Assuming it is accurate as it is presented (which I doubt it is) this officer is completely out of line, and should be disciplined. And the attorney should get a hug from the mayor or something.
I can understand drawing down on the guy.
But once he hands you a valid CCW, which, apparently the attorney did, you need to cut the guy loose. Like Mac said, anything further is an unlawful detention. And in terms of officer safety, I'd prefer the guy keep the gun in his holster so he and I aren't handling a loaded firearm on the side of the road. That gun is going to have to pass hands at least twice. The likelihood of an AD isn't huge, but it's much higher if the gun is removed from the holster.

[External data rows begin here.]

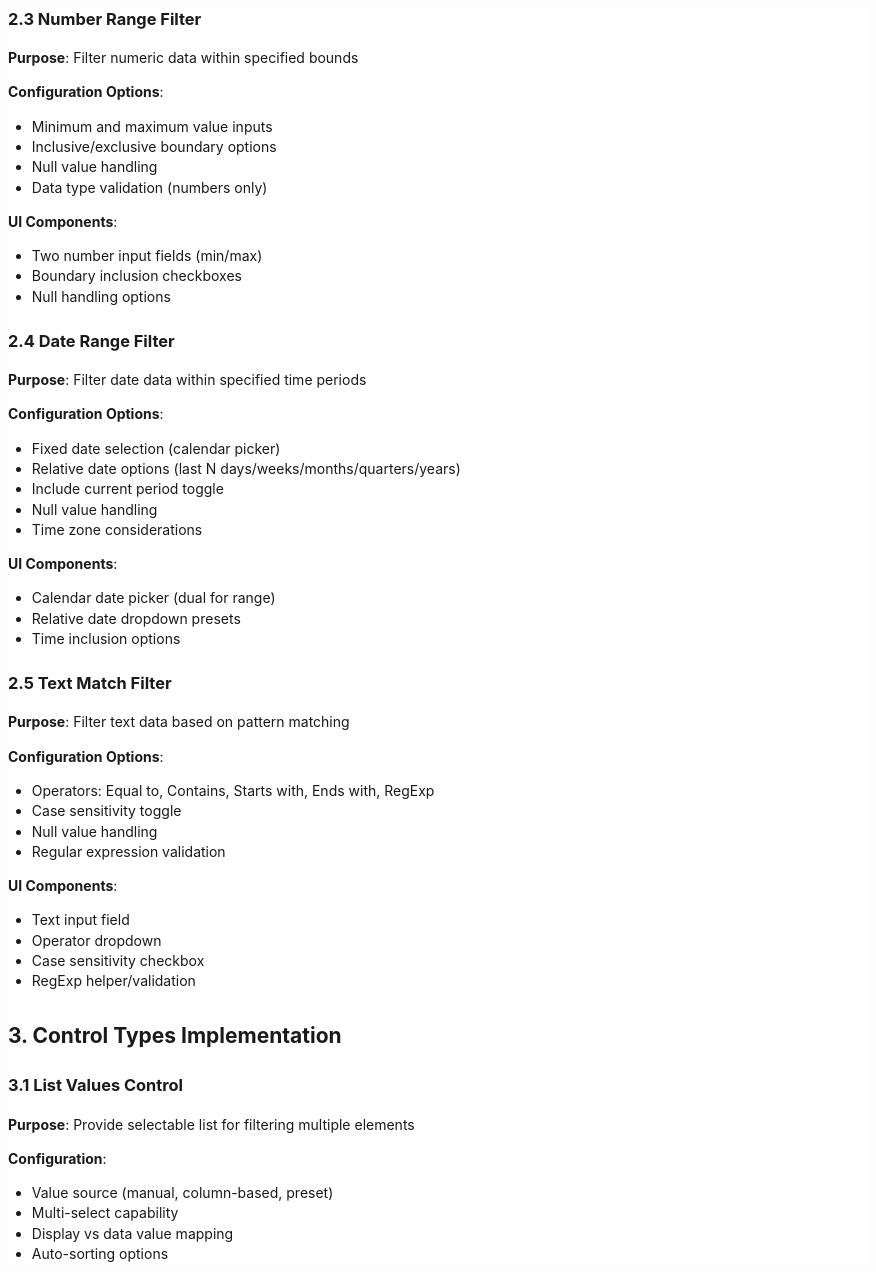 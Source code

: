 ### 2.3 Number Range Filter
**Purpose**: Filter numeric data within specified bounds

**Configuration Options**:
- Minimum and maximum value inputs
- Inclusive/exclusive boundary options
- Null value handling
- Data type validation (numbers only)

**UI Components**:
- Two number input fields (min/max)
- Boundary inclusion checkboxes
- Null handling options

### 2.4 Date Range Filter
**Purpose**: Filter date data within specified time periods

**Configuration Options**:
- Fixed date selection (calendar picker)
- Relative date options (last N days/weeks/months/quarters/years)
- Include current period toggle
- Null value handling
- Time zone considerations

**UI Components**:
- Calendar date picker (dual for range)
- Relative date dropdown presets
- Time inclusion options

### 2.5 Text Match Filter
**Purpose**: Filter text data based on pattern matching

**Configuration Options**:
- Operators: Equal to, Contains, Starts with, Ends with, RegExp
- Case sensitivity toggle
- Null value handling
- Regular expression validation

**UI Components**:
- Text input field
- Operator dropdown
- Case sensitivity checkbox
- RegExp helper/validation

## 3. Control Types Implementation

### 3.1 List Values Control
**Purpose**: Provide selectable list for filtering multiple elements

**Configuration**:
- Value source (manual, column-based, preset)
- Multi-select capability
- Display vs data value mapping
- Auto-sorting options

In addition to that, in MN we can run a "QPC" on someone to find out if they have a permit to carry (Query Permit to Carry=QPC). I always assumed this was part of the national NCIC, but...apparently it's Minnesota specific? Can anyone shed some light on this? If it's part of NCIC (national) this officer could have had his dispatcher run a QPC on the guy, and let him, his gun, and his CCW card go.No one has greater love than this, to lay down ones life for ones friends - John 15:13
"The Wicked Flee When No Man Pursueth: But The Righteous Are Bold As A Lion".
We lucky few, we band of brothers. For he who today sheds his blood with me shall be my brother.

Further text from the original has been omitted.